Warnings from global organizations are growing louder and more desperate. According to the UN World Food Programme, 50 million people around the world are on the brink of famine and risk being tipped over, with the WFP's director calling it a "looming hunger catastrophe."


Prices have already increased beyond what some can afford and we're only getting started.
 
1st ship carrying Ukrainian grain leaves the port of Odesa
01/08/22
In an interview with Turkey’s state-run Anadolu Agency, Turkish Defense Minister Hulusi Akar warned that the global food crisis threatens to trigger “a serious wave of migration from Africa to Europe and to Turkey.”
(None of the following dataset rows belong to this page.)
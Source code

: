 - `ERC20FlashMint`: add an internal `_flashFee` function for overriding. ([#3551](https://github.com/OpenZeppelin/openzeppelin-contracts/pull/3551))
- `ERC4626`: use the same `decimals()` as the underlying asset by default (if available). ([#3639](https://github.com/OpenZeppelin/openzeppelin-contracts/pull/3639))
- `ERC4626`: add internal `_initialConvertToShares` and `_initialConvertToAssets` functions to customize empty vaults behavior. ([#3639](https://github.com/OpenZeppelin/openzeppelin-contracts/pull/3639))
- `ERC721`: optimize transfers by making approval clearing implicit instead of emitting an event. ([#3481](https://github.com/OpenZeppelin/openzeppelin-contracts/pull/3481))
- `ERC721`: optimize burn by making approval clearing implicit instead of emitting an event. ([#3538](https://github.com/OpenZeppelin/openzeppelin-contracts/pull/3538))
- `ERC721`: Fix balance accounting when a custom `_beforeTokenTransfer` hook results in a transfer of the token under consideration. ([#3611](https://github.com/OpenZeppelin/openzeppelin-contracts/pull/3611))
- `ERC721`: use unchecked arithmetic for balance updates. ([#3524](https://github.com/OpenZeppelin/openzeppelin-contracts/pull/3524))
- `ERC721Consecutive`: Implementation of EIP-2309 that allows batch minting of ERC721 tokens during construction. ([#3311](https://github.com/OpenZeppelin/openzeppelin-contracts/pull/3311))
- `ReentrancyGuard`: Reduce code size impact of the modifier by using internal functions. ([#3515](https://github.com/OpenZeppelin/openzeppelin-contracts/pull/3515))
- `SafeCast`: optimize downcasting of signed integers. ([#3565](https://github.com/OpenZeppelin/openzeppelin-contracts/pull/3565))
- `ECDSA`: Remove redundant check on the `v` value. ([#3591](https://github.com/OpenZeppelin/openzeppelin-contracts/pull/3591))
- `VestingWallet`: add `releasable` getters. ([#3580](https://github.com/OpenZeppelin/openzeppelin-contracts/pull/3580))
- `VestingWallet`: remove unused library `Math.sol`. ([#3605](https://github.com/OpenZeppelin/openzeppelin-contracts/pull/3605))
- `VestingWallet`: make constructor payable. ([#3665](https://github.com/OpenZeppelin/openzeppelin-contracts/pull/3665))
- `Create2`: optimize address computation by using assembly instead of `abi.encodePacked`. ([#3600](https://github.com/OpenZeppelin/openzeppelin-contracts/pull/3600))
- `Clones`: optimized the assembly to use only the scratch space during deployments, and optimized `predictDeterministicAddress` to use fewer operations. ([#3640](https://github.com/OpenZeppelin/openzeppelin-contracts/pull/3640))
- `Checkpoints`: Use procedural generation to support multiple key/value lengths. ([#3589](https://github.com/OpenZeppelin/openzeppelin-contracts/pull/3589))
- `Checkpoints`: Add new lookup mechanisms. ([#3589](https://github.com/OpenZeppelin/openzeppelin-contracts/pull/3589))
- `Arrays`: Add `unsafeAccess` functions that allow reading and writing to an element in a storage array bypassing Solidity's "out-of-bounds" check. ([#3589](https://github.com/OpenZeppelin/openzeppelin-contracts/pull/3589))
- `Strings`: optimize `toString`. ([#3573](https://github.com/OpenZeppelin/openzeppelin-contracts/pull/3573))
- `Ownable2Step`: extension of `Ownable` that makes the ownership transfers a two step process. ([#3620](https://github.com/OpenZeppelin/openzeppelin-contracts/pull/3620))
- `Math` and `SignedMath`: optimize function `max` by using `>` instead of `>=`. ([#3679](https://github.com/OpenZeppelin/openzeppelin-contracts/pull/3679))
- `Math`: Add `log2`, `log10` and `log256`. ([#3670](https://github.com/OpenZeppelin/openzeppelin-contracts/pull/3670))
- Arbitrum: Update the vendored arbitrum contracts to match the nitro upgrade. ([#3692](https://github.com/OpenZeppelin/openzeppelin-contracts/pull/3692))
Lebanon, the corn’s destination, is in the grip of a severe financial crisis. A 2020 explosion at its main port in Beirut shattered its capital city and destroyed grain silos. Lebanon mostly imports wheat from Ukraine but also buys its corn to make cooking oil and produce animal feed.
 
I heard from a cousin of mine that they had to silage their entire corn crop. Basically, the drought made it impossible for them to grow a crop this year. It wasn't worth harvesting and had to be chopped up for animal feed. I checked to see what luck everyone else was having and it doesn't look good. Bloomberg noted that there is likely to be a corn shortage because yield levels are going to be lower than 2021.

The rough conditions have shriveled crops in the western corn belt. Some scouts were holding out hope that perhaps better acres in the eastern half could salvage the national harvest. Now, that optimism is fading. Instead, there’s growing concern over a corn shortage.

“If the western corn belt is not as good as last year and the eastern corn belt isn’t better than last year, we are going to have a production deficit,” said Brent Judisch, Iowa farmer and a scout on the western leg of the Pro Farmer Midwest Crop Tour. “There’s no way around it.”

Data collected earlier in the week showed yields in South Dakota, Ohio, Nebraska and Indiana trailing last year’s average. The bad news continued on Wednesday with figures showing the same kind of trend in Illinois, the No. 2 US producer. Preliminary findings in parts of Iowa were also disappointing.


This is going to make global famine even more likely, as the price of the corn will goes up.